** What is expected **
Your task is to restate exactly the lines from the one holding "is not symmetric, that" to the end of the entries below, inclusive.

** Provided records **
-*-

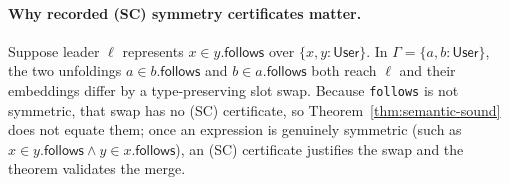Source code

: \paragraph{Why recorded (SC) symmetry certificates matter.}
Suppose leader $\ell$ represents $x\in y.\mathsf{follows}$ over
$\{x,y:\mathsf{User}\}$. In $\Gamma=\{a,b:\mathsf{User}\}$, the two unfoldings
$a\in b.\mathsf{follows}$ and $b\in a.\mathsf{follows}$ both reach $\ell$ and
their embeddings differ by a type-preserving slot swap. Because \texttt{follows}
is not symmetric, that swap has no (SC) certificate, so
Theorem~\ref{thm:semantic-sound} does not equate them; once an expression is
genuinely symmetric (such as $x\in y.\mathsf{follows}\land y\in x.\mathsf{follows}$),
an (SC) certificate justifies the swap and the theorem validates the merge.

-*-

** Problem solution **
is not symmetric, that swap has no (SC) certificate, so
Theorem~\ref{thm:semantic-sound} does not equate them; once an expression is
genuinely symmetric (such as $x\in y.\mathsf{follows}\land y\in x.\mathsf{follows}$),
an (SC) certificate justifies the swap and the theorem validates the merge.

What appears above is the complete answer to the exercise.